Here are some indoor air pollutants and their sources:
1) Radon: Comes from the ground beneath your home and well water. It causes about 21,000 lung cancer deaths each year, according to the EPA.
2) Tobacco smoke: Pretty obvious where this one comes from: smoking. Tobacco smoke is the leading cause of lung cancer and a major contributor to heart disease. It is also responsible for developmental problems, lower respiratory and ear infections in children.
3) Formaldehyde: Comes from pressed wood products such as plywood, particleboard and wall paneling as well as furniture made from these products. Other sources include tobacco smoke, textiles, glues and combustion processes. Formaldehyde can cause eye, nose and throat irritation as well as severe allergic reactions. It may also cause cancer.
4) Perchloroethylene or Perc Off-gases from dry-cleaned garments: Has been designated toxic and a possible carcinogen by the EPA.
5) Mold and mildew: Come from wet or damp carpeting, building materials or poorly maintained humidity levels. Molds and mildew can aggravate allergies as well as produce mycotoxins, aka fungus.
6) Fragrances: Come from household cleaning and personal care products. Artificial fragrances are a potpourri of potentially hazardous chemicals, some of which are derived from petroleum. To protect trade secrets, manufacturers are allowed to withhold ingredients. Fragrances can cause eye, nose and throat irritation, even cancer.
Fortunately, there’s a lot you can do to decrease air pollution in your home.
1) Eliminate the offender. Removing the offending source is always the best solution. Install a radon mitigation system to bring excessive levels to within acceptable limits. Switch to fragrance-free personal care products. Make cleaning solutions from items found in the kitchen. Use cedar chips and satchels of lavender to freshen the air and repel moths.
2) Ventilate. Opening the windows for at least 15 minutes will decrease the levels of many pollutants in your home as indoor air levels are more concentrated. This is especially important when you’re engaging in activities that can generate high levels of pollutants, like painting or even cooking.

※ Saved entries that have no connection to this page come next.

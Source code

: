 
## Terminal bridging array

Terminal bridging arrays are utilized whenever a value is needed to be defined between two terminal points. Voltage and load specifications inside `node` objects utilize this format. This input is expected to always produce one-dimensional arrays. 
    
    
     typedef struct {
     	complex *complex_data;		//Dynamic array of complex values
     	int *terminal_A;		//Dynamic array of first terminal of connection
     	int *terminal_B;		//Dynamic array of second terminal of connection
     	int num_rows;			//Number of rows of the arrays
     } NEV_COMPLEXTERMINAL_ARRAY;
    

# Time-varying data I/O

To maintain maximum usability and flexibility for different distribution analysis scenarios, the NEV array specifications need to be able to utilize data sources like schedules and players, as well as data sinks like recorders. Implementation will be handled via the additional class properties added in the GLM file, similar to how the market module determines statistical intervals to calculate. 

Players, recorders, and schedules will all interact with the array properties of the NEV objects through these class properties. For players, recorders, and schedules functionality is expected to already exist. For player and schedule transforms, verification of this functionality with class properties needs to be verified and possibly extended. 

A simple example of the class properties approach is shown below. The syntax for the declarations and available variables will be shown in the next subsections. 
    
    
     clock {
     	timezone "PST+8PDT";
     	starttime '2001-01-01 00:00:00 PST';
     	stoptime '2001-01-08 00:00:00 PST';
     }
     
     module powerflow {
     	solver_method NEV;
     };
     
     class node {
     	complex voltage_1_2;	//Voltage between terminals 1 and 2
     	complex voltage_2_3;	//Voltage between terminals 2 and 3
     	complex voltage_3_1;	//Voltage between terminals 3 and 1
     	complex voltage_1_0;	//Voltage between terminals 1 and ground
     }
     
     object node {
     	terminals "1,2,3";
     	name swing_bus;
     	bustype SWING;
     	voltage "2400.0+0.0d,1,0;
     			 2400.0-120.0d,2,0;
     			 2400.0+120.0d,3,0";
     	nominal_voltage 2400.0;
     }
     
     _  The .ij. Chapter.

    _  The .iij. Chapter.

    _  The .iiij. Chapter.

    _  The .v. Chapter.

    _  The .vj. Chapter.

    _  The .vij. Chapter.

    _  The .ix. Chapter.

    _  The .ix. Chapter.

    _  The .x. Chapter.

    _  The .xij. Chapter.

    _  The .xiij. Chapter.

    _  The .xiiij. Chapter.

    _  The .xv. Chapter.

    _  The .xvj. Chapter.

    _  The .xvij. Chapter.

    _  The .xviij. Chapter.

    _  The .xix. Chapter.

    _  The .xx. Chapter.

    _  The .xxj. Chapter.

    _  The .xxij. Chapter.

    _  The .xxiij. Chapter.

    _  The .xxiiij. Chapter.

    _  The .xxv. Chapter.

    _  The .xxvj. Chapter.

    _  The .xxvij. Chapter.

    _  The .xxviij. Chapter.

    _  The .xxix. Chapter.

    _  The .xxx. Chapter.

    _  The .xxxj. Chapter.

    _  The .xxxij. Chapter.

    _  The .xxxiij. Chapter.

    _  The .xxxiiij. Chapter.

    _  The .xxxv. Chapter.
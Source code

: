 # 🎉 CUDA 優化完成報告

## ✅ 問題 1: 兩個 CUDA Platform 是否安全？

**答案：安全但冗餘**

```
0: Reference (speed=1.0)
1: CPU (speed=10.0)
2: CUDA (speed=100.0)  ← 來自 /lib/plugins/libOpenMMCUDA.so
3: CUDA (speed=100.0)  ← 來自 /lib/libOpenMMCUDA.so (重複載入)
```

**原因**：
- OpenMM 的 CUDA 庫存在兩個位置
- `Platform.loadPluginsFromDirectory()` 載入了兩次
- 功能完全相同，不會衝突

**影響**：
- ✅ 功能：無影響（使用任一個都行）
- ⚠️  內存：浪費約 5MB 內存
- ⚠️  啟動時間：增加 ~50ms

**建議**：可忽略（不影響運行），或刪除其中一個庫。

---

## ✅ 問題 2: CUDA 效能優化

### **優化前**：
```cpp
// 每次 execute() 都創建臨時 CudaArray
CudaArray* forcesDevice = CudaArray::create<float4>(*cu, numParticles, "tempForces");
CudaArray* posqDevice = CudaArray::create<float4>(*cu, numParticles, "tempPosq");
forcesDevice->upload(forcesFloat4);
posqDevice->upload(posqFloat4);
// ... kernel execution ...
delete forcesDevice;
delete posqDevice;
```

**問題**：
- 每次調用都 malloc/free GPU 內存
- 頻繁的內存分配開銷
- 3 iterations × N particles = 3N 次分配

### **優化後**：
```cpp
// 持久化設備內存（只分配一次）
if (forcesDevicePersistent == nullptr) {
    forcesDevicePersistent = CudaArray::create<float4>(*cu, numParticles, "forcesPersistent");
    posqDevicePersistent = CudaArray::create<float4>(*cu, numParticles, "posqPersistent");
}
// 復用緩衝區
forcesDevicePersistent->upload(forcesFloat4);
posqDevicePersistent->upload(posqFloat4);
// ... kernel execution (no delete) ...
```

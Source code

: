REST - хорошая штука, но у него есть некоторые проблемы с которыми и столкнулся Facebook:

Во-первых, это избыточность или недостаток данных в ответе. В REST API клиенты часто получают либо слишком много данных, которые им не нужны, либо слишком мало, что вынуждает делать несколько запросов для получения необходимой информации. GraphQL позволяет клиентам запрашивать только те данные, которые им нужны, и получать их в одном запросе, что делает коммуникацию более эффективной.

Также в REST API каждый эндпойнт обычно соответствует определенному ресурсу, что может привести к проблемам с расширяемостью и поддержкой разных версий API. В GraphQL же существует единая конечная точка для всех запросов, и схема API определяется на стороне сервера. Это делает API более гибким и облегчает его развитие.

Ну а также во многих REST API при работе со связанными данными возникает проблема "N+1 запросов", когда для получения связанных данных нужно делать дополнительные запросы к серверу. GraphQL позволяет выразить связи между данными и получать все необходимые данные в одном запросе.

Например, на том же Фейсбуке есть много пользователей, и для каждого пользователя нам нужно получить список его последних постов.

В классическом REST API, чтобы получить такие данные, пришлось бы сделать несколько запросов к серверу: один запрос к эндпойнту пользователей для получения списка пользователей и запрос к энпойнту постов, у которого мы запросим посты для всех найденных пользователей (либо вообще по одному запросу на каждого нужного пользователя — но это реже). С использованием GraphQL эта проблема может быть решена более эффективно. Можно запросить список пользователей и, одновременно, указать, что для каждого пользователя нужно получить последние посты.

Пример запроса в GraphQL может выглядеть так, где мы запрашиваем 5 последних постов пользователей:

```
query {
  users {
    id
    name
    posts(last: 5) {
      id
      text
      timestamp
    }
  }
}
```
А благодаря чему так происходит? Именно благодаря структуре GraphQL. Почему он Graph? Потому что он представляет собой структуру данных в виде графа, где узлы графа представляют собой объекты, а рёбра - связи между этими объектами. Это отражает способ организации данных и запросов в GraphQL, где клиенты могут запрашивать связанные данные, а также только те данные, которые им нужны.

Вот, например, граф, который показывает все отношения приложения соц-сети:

3) Clean the air. Placing HEPA filters in the rooms where you spend the most time is a good way to improve air quality. But keep in mind most are not designed to remove gas pollutants, just particles. Moreover, not all filters are created equal. The effectiveness of a HEPA filter depends on its percentage efficiency rate, the measure of how well it collects pollutants from indoor air and how much air it pulls into its filter.
4) Another air filter: the houseplant. Granted, their effectiveness in decreasing gas pollutants has only been demonstrated in the lab—NASA conducted the tests—but results are promising and what decor couldn’t benefit from the addition of a few beautiful plants? Some hearty possibilities include garden mums, spider plant, dracaena, ficus, peace lily, Boston fern, snake plant, bamboo palm and aloe vera.